▶ [Assignment]:
Your task is to return all of the entries below exactly, leaving out each picture.

▶ [Source material]:

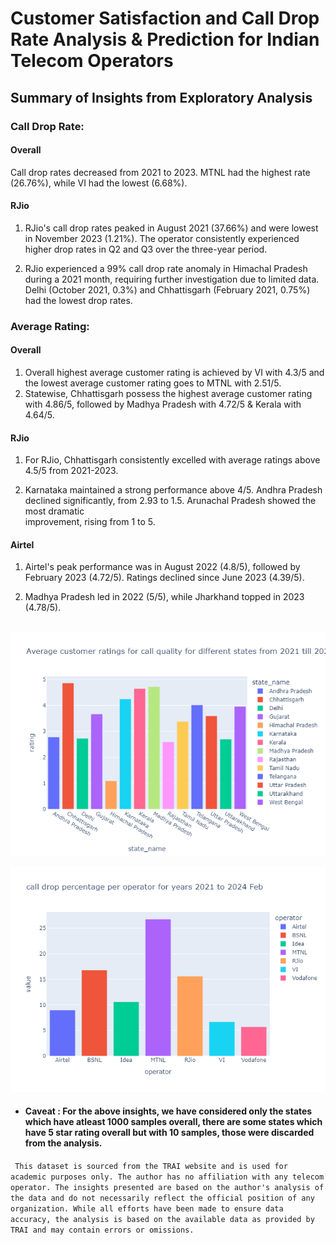 # Customer Satisfaction and Call Drop Rate Analysis & Prediction for Indian Telecom Operators




## Summary of Insights from Exploratory Analysis

### Call Drop Rate:


#### Overall
Call drop rates decreased from 2021 to 2023. MTNL had the highest rate (26.76%), while VI had the lowest (6.68%).

#### RJio 
1. RJio's call drop rates peaked in August 2021 (37.66%) and were lowest in November 2023 (1.21%). The operator consistently experienced higher drop rates in Q2 and Q3 over the three-year period.

2. RJio experienced a 99% call drop rate anomaly in Himachal Pradesh during a 2021 month, requiring further investigation due to limited data. Delhi (October 2021, 0.3%) and Chhattisgarh (February 2021, 0.75%) had the lowest drop rates.

 

### Average Rating:

#### Overall
1. Overall highest average customer rating is achieved by VI with 4.3/5 and the lowest average customer rating goes to MTNL with 2.51/5.
2. Statewise, Chhattisgarh possess the highest average customer rating with 4.86/5, followed by Madhya Pradesh with 4.72/5 & Kerala with 4.64/5.

#### RJio
1. For RJio, Chhattisgarh consistently excelled with average ratings above 4.5/5 from 2021-2023. 

2. Karnataka maintained a strong performance above 4/5. Andhra Pradesh declined
significantly, from 2.93 to 1.5. Arunachal Pradesh showed the most dramatic  
improvement, rising from 1 to 5.

#### Airtel
1. Airtel's peak performance was in August 2022 (4.8/5), followed by February 2023 (4.72/5). Ratings declined since June 2023 (4.39/5). 

2. Madhya Pradesh led in 2022 (5/5), while Jharkhand topped in 2023 (4.78/5).


##
![Customers](Plots/Average%20customer%20ratings%20for%20call%20quality%20for%20different%20states%20from%202021%20till%202024.png)

![Customer Satisfaction](Plots/Overall%20call%20drop%20percentage%20for%20each%20operator.png)



- #### Caveat : For the above insights, we have considered only the states which have atleast 1000 samples overall, there are some states which have 5 star rating overall but with 10 samples, those were discarded from the analysis.



``` This dataset is sourced from the TRAI website and is used for academic purposes only. The author has no affiliation with any telecom operator. The insights presented are based on the author's analysis of the data and do not necessarily reflect the official position of any organization. While all efforts have been made to ensure data accuracy, the analysis is based on the available data as provided by TRAI and may contain errors or omissions.```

▶ [Reply]:
 # Customer Satisfaction and Call Drop Rate Analysis & Prediction for Indian Telecom Operators




## Summary of Insights from Exploratory Analysis

### Call Drop Rate:


#### Overall
Call drop rates decreased from 2021 to 2023. MTNL had the highest rate (26.76%), while VI had the lowest (6.68%).

#### RJio 
1. RJio's call drop rates peaked in August 2021 (37.66%) and were lowest in November 2023 (1.21%). The operator consistently experienced higher drop rates in Q2 and Q3 over the three-year period.

2. RJio experienced a 99% call drop rate anomaly in Himachal Pradesh during a 2021 month, requiring further investigation due to limited data. Delhi (October 2021, 0.3%) and Chhattisgarh (February 2021, 0.75%) had the lowest drop rates.

 

### Average Rating:

#### Overall
1. Overall highest average customer rating is achieved by VI with 4.3/5 and the lowest average customer rating goes to MTNL with 2.51/5.
2. Statewise, Chhattisgarh possess the highest average customer rating with 4.86/5, followed by Madhya Pradesh with 4.72/5 & Kerala with 4.64/5.

#### RJio
1. For RJio, Chhattisgarh consistently excelled with average ratings above 4.5/5 from 2021-2023. 

2. Karnataka maintained a strong performance above 4/5. Andhra Pradesh declined
significantly, from 2.93 to 1.5. Arunachal Pradesh showed the most dramatic  
improvement, rising from 1 to 5.

#### Airtel
1. Airtel's peak performance was in August 2022 (4.8/5), followed by February 2023 (4.72/5). Ratings declined since June 2023 (4.39/5). 

2. Madhya Pradesh led in 2022 (5/5), while Jharkhand topped in 2023 (4.78/5).


##
![Customers](Plots/Average%20customer%20ratings%20for%20call%20quality%20for%20different%20states%20from%202021%20till%202024.png)

![Customer Satisfaction](Plots/Overall%20call%20drop%20percentage%20for%20each%20operator.png)



- #### Caveat : For the above insights, we have considered only the states which have atleast 1000 samples overall, there are some states which have 5 star rating overall but with 10 samples, those were discarded from the analysis.



``` This dataset is sourced from the TRAI website and is used for academic purposes only. The author has no affiliation with any telecom operator. The insights presented are based on the author's analysis of the data and do not necessarily reflect the official position of any organization. While all efforts have been made to ensure data accuracy, the analysis is based on the available data as provided by TRAI and may contain errors or omissions.```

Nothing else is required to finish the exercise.